Despite the importance of childbearing to so many people—and although infertility treatments are costly, have only modest success rates and are not risk-free—the sad fact is that robust studies of age-dependent infertility are scant. The data we do have tend to show that although fertility does decline slightly at older ages, most women continue to be fertile well into their 30s, and for many people that is a good time to have children. There’s a long-standing cultural tendency to blame infertility on women, but when a couple is infertile it is equally likely that the cause can be traced to the man. Male infertility also declines with age, but how often do you hear warnings about the male biological clock?

Like the female clock or the 10,000 steps, many health beliefs have shallow and flimsy roots. But sometimes the wisdom of the crowd is supported by facts: most of us do need around eight hours of sleep a night, for instance. So where does this leave someone trying to make sense of what they hear or read?

Well, for one thing, people should be skeptical of any large claim based on one study.

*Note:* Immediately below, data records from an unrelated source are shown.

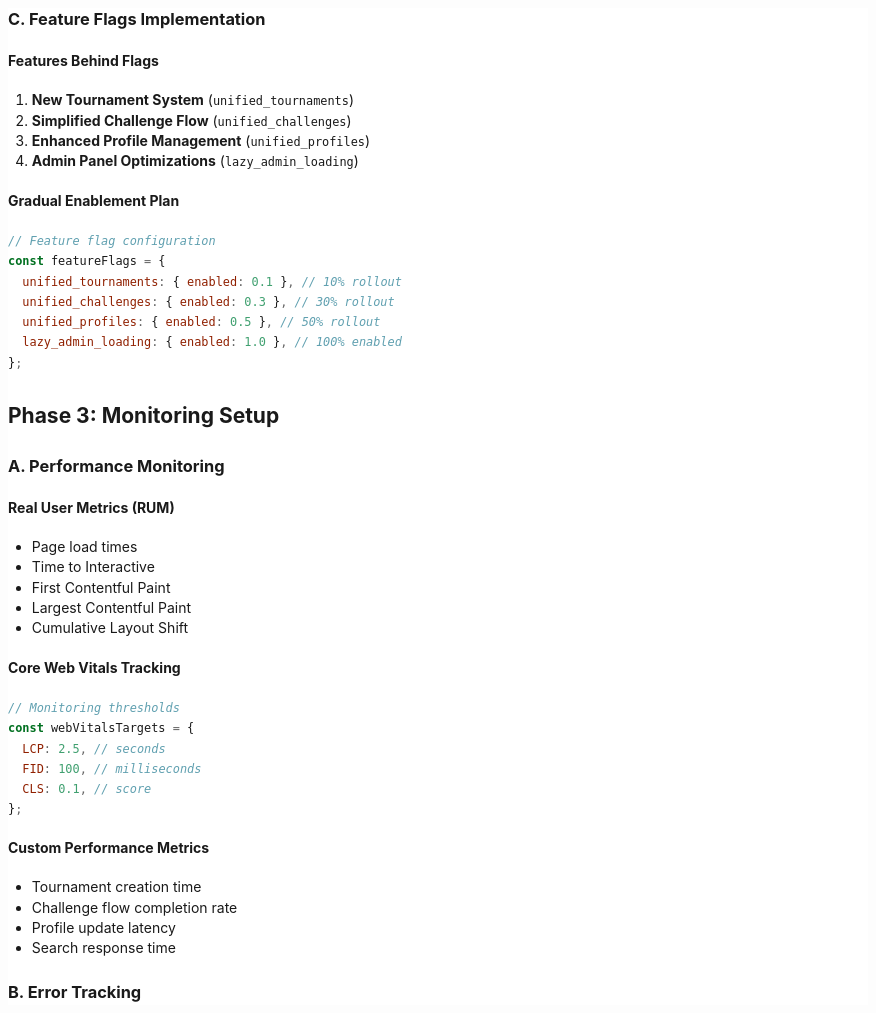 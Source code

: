 ### C. Feature Flags Implementation

#### Features Behind Flags

1. **New Tournament System** (`unified_tournaments`)
2. **Simplified Challenge Flow** (`unified_challenges`)
3. **Enhanced Profile Management** (`unified_profiles`)
4. **Admin Panel Optimizations** (`lazy_admin_loading`)

#### Gradual Enablement Plan

```javascript
// Feature flag configuration
const featureFlags = {
  unified_tournaments: { enabled: 0.1 }, // 10% rollout
  unified_challenges: { enabled: 0.3 }, // 30% rollout
  unified_profiles: { enabled: 0.5 }, // 50% rollout
  lazy_admin_loading: { enabled: 1.0 }, // 100% enabled
};
```

## Phase 3: Monitoring Setup

### A. Performance Monitoring

#### Real User Metrics (RUM)

- Page load times
- Time to Interactive
- First Contentful Paint
- Largest Contentful Paint
- Cumulative Layout Shift

#### Core Web Vitals Tracking

```javascript
// Monitoring thresholds
const webVitalsTargets = {
  LCP: 2.5, // seconds
  FID: 100, // milliseconds
  CLS: 0.1, // score
};
```

#### Custom Performance Metrics

- Tournament creation time
- Challenge flow completion rate
- Profile update latency
- Search response time

### B. Error Tracking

Good science requires building a multifaceted and detailed case, which takes time and is almost never achieved in a single piece of research. The online medical library PubMed.gov enables people to find out if a subject is well studied or not. And the National Institutes of Health has a medical consensus program that has published more than 160 statements on various diseases and their treatments. Some of them are actually readable, and none relies solely on data from more than a century ago.